(Source records)
- - -
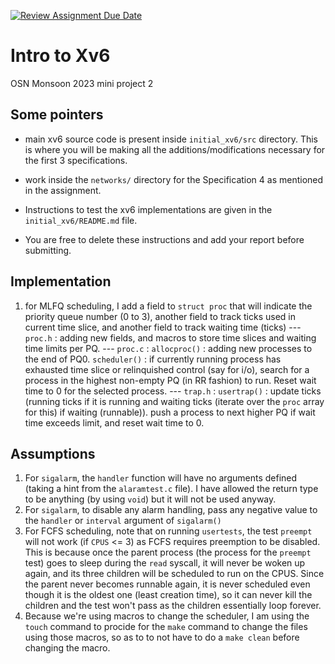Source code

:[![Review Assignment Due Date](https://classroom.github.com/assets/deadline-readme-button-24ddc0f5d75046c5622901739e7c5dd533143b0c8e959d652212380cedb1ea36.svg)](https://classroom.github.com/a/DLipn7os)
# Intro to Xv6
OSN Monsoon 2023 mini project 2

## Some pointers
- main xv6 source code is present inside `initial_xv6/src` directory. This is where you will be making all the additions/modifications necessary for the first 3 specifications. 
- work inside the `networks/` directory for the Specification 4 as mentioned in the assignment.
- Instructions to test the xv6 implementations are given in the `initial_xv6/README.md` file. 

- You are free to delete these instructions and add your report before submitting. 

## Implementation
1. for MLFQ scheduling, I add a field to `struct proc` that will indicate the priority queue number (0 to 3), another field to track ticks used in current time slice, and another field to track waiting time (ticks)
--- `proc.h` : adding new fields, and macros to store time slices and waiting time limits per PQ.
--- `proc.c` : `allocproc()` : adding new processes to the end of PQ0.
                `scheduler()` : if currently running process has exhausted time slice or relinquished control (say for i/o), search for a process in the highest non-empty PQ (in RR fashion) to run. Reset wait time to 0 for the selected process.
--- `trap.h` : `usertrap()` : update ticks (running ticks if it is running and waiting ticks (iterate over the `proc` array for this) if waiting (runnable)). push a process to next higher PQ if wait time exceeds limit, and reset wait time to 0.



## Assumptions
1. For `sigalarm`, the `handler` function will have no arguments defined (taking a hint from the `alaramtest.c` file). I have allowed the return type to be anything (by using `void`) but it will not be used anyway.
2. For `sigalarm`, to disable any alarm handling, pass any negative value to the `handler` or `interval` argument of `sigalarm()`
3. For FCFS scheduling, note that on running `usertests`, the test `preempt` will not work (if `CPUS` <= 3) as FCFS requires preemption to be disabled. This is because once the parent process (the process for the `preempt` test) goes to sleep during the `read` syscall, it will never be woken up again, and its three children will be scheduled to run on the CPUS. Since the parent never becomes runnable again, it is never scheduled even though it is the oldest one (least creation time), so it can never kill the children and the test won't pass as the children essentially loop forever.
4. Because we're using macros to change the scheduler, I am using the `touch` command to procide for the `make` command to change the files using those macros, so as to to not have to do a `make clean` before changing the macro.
- - -
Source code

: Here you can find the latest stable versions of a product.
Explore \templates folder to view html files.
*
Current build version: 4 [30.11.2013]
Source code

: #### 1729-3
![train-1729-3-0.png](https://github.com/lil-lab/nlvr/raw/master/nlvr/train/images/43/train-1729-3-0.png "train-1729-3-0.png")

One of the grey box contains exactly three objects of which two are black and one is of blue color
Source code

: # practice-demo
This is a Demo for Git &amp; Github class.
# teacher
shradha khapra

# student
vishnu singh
- - -
Task brief
Whenever the string "sigalarm" turns up in a line above, copy that line out.

Worked solution
1. For `sigalarm`, the `handler` function will have no arguments defined (taking a hint from the `alaramtest.c` file). I have allowed the return type to be anything (by using `void`) but it will not be used anyway.
2. For `sigalarm`, to disable any alarm handling, pass any negative value to the `handler` or `interval` argument of `sigalarm()`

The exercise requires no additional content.